Required action:
Give back the whole listing verbatim, printing none of its pictures.

Data listing:

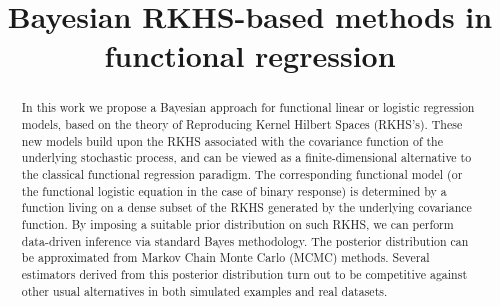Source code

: \documentclass[ba]{imsart}
\numberwithin{equation}{section}
\theoremstyle{plain}
\begin{document}
\begin{frontmatter}
\title{Bayesian RKHS-based methods in functional regression}


\begin{abstract}
In this work we propose a Bayesian approach for functional linear or logistic  regression models, based on the theory of Reproducing Kernel Hilbert Spaces (RKHS's). These new models build upon the RKHS associated with the covariance function of the underlying stochastic process, and can be viewed as a finite-dimensional alternative to the classical functional regression paradigm. The corresponding functional model (or the functional logistic equation in the case of binary response) is determined by a function living on a dense subset of the RKHS generated by the underlying covariance function. By imposing a suitable prior distribution on such RKHS, we can perform data-driven inference via standard Bayes methodology. The posterior distribution can be approximated from Markov Chain Monte Carlo (MCMC) methods. Several estimators  derived from this posterior distribution turn out to be competitive against other usual  alternatives in both simulated examples and real datasets.
\end{abstract}

\begin{keyword}[class=MSC]
\end{keyword}

\begin{keyword}
\end{keyword}

\end{frontmatter}
\end{document}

Answer space:
Source code

: \documentclass[ba]{imsart}
\numberwithin{equation}{section}
\theoremstyle{plain}
\begin{document}
\begin{frontmatter}
\title{Bayesian RKHS-based methods in functional regression}


\begin{abstract}
In this work we propose a Bayesian approach for functional linear or logistic  regression models, based on the theory of Reproducing Kernel Hilbert Spaces (RKHS's). These new models build upon the RKHS associated with the covariance function of the underlying stochastic process, and can be viewed as a finite-dimensional alternative to the classical functional regression paradigm. The corresponding functional model (or the functional logistic equation in the case of binary response) is determined by a function living on a dense subset of the RKHS generated by the underlying covariance function. By imposing a suitable prior distribution on such RKHS, we can perform data-driven inference via standard Bayes methodology. The posterior distribution can be approximated from Markov Chain Monte Carlo (MCMC) methods. Several estimators  derived from this posterior distribution turn out to be competitive against other usual  alternatives in both simulated examples and real datasets.
\end{abstract}

\begin{keyword}[class=MSC]
\end{keyword}

\begin{keyword}
\end{keyword}

\end{frontmatter}
\end{document}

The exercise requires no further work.